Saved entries
BEGIN
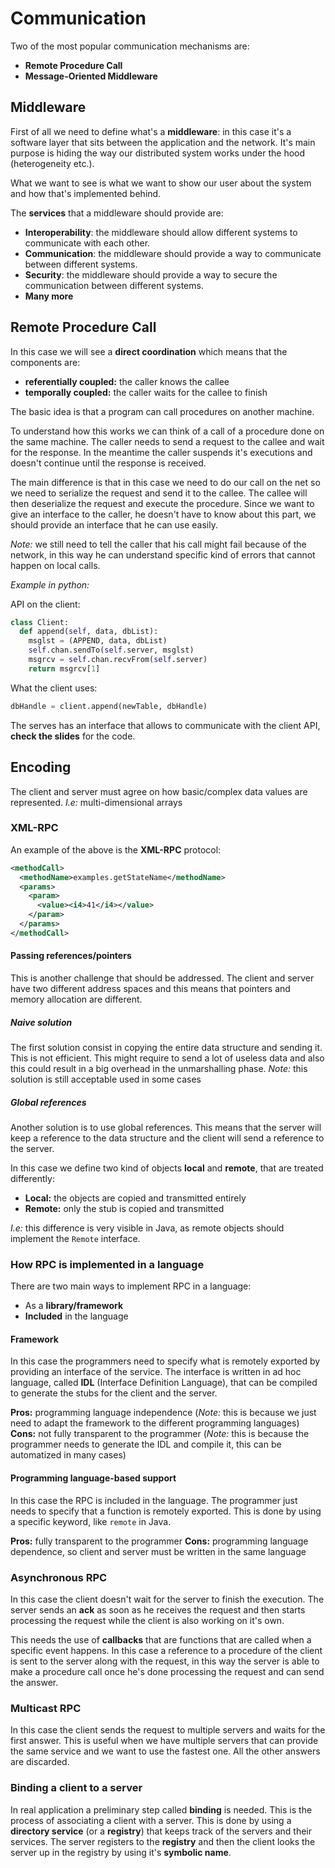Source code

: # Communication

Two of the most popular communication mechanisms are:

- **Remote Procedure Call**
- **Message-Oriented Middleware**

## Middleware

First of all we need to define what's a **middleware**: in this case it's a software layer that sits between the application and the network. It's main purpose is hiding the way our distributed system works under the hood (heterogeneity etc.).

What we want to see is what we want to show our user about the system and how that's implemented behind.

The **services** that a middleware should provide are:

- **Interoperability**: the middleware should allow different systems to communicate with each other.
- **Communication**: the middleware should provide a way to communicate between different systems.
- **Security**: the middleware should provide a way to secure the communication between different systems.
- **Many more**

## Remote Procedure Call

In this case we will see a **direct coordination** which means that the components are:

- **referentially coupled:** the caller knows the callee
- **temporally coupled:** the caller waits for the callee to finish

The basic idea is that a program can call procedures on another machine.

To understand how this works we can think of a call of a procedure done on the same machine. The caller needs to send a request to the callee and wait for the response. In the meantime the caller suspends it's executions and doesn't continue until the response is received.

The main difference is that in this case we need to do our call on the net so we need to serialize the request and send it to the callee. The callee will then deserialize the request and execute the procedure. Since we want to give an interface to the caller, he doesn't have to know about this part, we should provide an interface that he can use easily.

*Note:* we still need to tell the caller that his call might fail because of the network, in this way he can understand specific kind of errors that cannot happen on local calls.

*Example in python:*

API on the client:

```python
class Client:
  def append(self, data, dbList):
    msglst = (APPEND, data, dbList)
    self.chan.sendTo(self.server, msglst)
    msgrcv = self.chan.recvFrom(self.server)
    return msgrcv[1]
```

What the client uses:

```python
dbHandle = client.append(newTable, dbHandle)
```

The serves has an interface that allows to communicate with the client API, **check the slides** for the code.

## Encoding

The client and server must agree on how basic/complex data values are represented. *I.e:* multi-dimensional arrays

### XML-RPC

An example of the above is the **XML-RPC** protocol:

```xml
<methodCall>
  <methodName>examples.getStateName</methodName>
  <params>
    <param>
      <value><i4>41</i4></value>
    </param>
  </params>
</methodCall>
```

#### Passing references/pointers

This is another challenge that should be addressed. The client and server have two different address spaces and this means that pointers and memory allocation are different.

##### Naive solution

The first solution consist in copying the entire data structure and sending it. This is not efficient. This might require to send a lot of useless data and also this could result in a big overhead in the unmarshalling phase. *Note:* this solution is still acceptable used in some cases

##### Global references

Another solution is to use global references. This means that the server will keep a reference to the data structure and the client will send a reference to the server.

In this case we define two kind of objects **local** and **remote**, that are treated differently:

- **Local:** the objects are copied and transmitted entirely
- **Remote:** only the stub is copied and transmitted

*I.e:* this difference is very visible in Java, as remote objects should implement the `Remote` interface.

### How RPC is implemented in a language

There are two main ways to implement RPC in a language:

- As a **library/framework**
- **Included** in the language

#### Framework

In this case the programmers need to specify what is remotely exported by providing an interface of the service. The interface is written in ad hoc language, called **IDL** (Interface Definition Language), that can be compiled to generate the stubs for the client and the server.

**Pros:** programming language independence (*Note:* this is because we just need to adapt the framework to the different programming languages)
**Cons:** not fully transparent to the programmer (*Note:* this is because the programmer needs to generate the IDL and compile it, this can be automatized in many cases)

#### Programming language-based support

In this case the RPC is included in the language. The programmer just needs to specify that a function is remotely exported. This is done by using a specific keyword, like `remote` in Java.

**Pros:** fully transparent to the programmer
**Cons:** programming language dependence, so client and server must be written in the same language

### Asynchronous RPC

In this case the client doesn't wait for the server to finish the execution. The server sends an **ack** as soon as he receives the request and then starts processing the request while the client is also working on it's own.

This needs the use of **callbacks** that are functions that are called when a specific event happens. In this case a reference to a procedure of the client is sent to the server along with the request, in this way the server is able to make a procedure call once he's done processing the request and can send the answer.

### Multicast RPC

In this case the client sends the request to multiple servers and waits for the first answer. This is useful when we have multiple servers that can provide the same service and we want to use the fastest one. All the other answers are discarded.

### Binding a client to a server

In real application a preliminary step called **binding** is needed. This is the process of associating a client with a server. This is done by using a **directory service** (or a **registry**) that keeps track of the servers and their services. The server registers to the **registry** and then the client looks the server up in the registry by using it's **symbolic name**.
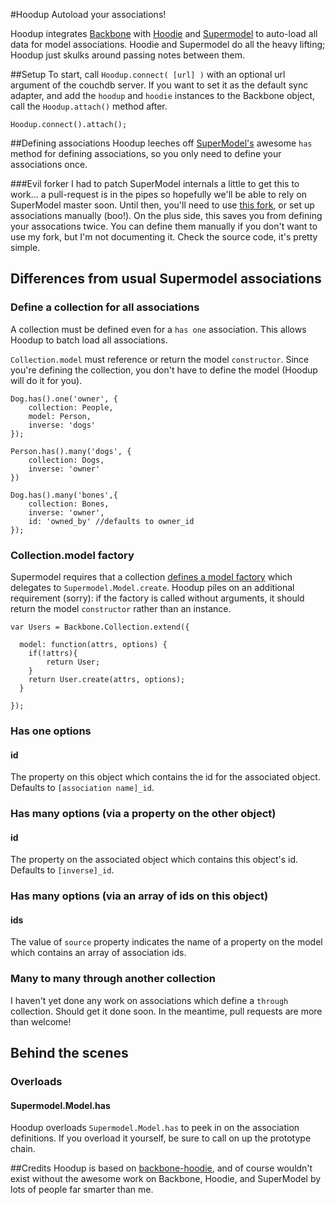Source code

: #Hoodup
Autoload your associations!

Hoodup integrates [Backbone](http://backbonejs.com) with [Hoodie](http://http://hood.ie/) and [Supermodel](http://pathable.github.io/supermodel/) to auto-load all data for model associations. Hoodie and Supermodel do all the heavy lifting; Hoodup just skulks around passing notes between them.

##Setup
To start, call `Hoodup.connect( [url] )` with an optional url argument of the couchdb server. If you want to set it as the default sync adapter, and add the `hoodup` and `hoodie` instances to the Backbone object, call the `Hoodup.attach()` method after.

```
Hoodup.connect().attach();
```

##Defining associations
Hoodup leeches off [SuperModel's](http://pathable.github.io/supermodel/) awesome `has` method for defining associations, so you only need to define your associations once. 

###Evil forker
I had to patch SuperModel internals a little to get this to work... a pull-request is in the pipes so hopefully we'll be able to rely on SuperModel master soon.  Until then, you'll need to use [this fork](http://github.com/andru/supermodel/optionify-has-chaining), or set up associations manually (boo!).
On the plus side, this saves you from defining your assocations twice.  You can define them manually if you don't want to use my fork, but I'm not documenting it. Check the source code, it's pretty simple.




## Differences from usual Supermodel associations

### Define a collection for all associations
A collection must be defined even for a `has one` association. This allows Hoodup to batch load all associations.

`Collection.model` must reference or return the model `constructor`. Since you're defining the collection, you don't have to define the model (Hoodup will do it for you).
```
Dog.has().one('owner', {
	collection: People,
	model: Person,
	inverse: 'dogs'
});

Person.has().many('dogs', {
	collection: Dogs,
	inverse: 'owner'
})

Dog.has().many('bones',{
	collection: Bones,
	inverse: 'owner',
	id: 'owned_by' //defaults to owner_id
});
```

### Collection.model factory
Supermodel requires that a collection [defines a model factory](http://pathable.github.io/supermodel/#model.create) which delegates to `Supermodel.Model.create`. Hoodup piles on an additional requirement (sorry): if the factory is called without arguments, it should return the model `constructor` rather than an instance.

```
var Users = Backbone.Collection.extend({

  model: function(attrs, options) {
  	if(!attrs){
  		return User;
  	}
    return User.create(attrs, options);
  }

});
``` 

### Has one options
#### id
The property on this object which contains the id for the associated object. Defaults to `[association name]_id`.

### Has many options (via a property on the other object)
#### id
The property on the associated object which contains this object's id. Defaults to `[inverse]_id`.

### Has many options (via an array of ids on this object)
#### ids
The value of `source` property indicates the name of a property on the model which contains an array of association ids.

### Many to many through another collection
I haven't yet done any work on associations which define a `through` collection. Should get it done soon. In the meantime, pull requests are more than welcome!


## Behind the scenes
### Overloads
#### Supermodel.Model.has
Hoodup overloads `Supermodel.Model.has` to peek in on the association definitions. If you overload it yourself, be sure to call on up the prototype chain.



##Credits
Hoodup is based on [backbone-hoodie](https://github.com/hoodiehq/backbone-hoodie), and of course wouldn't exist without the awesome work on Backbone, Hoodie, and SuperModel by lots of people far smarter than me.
END
All lines above containing the string "github" are to be collected.

Hoodup integrates [Backbone](http://backbonejs.com) with [Hoodie](http://http://hood.ie/) and [Supermodel](http://pathable.github.io/supermodel/) to auto-load all data for model associations. Hoodie and Supermodel do all the heavy lifting; Hoodup just skulks around passing notes between them.
Hoodup leeches off [SuperModel's](http://pathable.github.io/supermodel/) awesome `has` method for defining associations, so you only need to define your associations once. 
I had to patch SuperModel internals a little to get this to work... a pull-request is in the pipes so hopefully we'll be able to rely on SuperModel master soon.  Until then, you'll need to use [this fork](http://github.com/andru/supermodel/optionify-has-chaining), or set up associations manually (boo!).
Supermodel requires that a collection [defines a model factory](http://pathable.github.io/supermodel/#model.create) which delegates to `Supermodel.Model.create`. Hoodup piles on an additional requirement (sorry): if the factory is called without arguments, it should return the model `constructor` rather than an instance.
Hoodup is based on [backbone-hoodie](https://github.com/hoodiehq/backbone-hoodie), and of course wouldn't exist without the awesome work on Backbone, Hoodie, and SuperModel by lots of people far smarter than me.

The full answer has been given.